[Stored data]
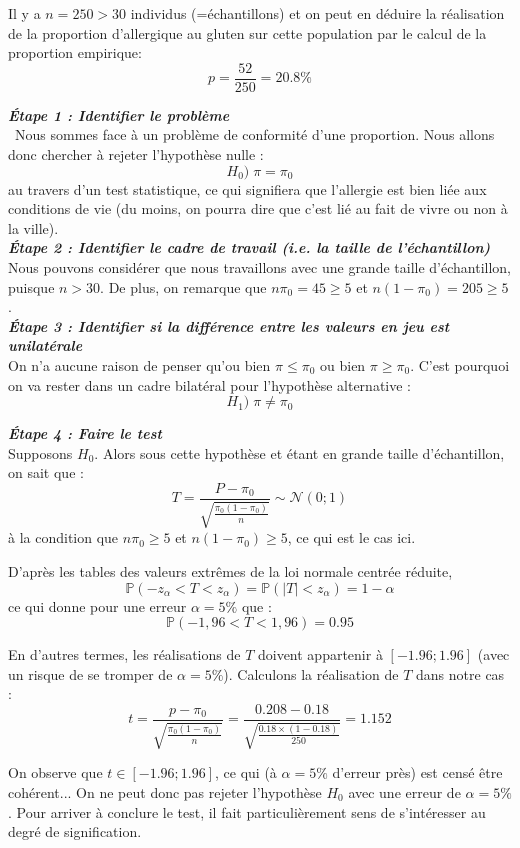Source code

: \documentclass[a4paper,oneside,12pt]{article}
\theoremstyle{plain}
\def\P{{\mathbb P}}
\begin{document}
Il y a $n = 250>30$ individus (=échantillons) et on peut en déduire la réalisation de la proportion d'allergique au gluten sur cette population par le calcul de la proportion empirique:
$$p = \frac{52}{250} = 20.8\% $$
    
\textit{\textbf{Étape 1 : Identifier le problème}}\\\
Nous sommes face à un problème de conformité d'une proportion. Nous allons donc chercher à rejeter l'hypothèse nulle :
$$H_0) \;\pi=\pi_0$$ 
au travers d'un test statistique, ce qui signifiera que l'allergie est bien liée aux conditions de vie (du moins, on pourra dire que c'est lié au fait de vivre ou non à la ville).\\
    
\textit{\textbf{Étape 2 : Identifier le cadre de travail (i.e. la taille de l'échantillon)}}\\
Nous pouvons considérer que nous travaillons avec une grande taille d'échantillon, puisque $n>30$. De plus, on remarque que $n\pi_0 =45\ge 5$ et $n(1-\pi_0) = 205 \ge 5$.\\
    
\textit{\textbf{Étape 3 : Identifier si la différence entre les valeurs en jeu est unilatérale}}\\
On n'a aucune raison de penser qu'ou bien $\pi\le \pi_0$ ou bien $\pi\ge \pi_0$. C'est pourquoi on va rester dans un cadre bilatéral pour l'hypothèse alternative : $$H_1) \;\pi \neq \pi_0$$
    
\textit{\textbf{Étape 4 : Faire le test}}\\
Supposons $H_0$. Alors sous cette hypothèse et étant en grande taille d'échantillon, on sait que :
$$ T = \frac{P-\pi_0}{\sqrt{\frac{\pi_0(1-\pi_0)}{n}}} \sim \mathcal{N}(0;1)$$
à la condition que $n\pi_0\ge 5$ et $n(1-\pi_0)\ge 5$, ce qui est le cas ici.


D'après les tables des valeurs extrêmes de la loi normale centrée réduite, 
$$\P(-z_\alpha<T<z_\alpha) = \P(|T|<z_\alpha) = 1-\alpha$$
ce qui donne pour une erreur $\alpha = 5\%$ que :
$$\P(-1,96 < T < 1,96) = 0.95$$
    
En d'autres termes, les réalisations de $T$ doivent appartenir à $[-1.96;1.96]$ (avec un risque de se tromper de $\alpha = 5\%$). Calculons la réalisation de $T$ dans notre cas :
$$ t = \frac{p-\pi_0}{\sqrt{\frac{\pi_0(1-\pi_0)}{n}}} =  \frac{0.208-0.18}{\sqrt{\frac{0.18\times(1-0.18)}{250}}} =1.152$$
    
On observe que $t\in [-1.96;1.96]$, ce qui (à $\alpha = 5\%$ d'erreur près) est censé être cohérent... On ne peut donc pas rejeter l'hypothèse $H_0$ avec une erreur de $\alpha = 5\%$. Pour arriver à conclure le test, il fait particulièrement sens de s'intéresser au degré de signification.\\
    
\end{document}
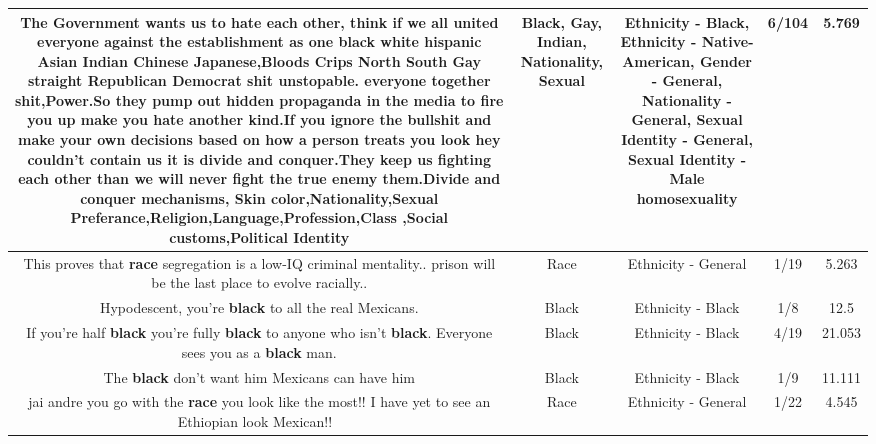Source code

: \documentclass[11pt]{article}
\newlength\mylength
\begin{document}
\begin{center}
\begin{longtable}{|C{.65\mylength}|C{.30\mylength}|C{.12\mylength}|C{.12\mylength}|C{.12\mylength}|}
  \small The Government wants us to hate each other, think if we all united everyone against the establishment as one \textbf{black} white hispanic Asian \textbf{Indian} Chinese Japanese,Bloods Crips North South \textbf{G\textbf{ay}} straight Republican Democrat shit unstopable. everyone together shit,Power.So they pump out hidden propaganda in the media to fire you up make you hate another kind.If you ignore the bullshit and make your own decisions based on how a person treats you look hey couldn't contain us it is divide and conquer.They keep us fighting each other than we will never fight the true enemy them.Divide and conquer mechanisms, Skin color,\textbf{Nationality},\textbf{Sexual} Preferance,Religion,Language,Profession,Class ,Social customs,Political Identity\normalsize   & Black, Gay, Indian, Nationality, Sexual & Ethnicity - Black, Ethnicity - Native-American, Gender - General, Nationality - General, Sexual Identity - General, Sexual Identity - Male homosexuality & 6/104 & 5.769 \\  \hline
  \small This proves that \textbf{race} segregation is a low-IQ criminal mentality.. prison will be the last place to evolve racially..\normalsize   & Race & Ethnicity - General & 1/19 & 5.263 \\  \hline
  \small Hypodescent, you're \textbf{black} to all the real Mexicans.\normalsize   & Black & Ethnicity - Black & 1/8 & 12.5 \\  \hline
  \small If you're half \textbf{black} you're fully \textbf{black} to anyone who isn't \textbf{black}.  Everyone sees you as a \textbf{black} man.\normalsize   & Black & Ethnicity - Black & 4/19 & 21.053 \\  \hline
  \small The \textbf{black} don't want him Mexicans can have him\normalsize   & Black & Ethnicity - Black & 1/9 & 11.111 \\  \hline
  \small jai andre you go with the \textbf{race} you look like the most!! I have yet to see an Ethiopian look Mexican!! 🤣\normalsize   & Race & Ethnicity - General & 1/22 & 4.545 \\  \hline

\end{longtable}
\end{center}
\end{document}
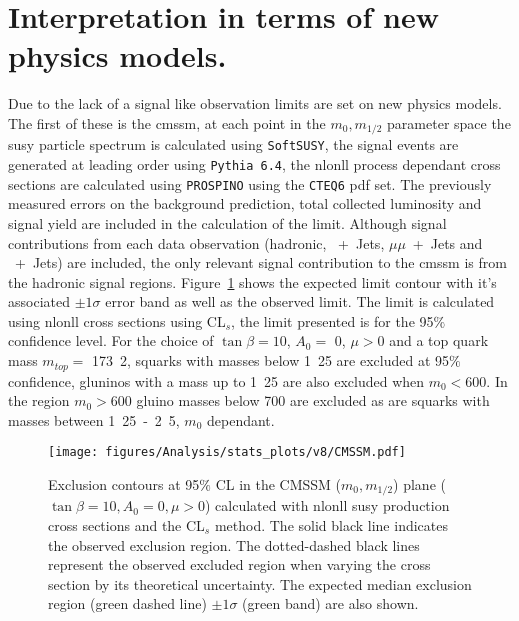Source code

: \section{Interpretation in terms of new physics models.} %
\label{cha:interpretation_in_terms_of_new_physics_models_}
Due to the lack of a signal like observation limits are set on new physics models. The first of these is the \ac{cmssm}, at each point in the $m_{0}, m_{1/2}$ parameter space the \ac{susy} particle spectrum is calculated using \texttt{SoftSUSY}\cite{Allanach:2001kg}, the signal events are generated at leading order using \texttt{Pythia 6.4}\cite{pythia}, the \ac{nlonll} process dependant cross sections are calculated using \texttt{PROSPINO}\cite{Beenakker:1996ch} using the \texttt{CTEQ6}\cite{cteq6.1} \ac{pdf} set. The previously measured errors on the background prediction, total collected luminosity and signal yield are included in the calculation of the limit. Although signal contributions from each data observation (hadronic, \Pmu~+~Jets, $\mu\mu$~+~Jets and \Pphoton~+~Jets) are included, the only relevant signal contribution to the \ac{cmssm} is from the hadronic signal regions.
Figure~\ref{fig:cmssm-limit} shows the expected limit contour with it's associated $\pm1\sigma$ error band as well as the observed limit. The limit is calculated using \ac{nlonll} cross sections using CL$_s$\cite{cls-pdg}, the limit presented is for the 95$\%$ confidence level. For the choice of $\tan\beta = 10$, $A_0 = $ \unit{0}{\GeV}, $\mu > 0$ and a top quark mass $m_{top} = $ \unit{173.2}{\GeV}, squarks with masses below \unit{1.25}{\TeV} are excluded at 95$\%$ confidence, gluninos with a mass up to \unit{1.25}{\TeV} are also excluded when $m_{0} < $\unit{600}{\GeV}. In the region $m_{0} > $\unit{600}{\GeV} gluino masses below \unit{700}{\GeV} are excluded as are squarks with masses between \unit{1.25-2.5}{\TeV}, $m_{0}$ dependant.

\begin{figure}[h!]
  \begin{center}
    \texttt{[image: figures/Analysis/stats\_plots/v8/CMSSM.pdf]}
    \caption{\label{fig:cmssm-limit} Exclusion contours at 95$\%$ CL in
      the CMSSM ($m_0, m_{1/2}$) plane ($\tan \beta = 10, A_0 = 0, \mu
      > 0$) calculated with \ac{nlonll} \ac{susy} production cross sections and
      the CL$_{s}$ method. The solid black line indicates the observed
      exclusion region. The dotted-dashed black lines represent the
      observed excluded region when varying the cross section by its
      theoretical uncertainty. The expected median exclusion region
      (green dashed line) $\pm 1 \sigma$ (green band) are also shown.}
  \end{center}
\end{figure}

Task directions
Would you copy every line of the entries in which "Nous" appears?

Result below
Nous sommes face à un problème de conformité d'une proportion. Nous allons donc chercher à rejeter l'hypothèse nulle :
Nous pouvons considérer que nous travaillons avec une grande taille d'échantillon, puisque $n>30$. De plus, on remarque que $n\pi_0 =45\ge 5$ et $n(1-\pi_0) = 205 \ge 5$.\\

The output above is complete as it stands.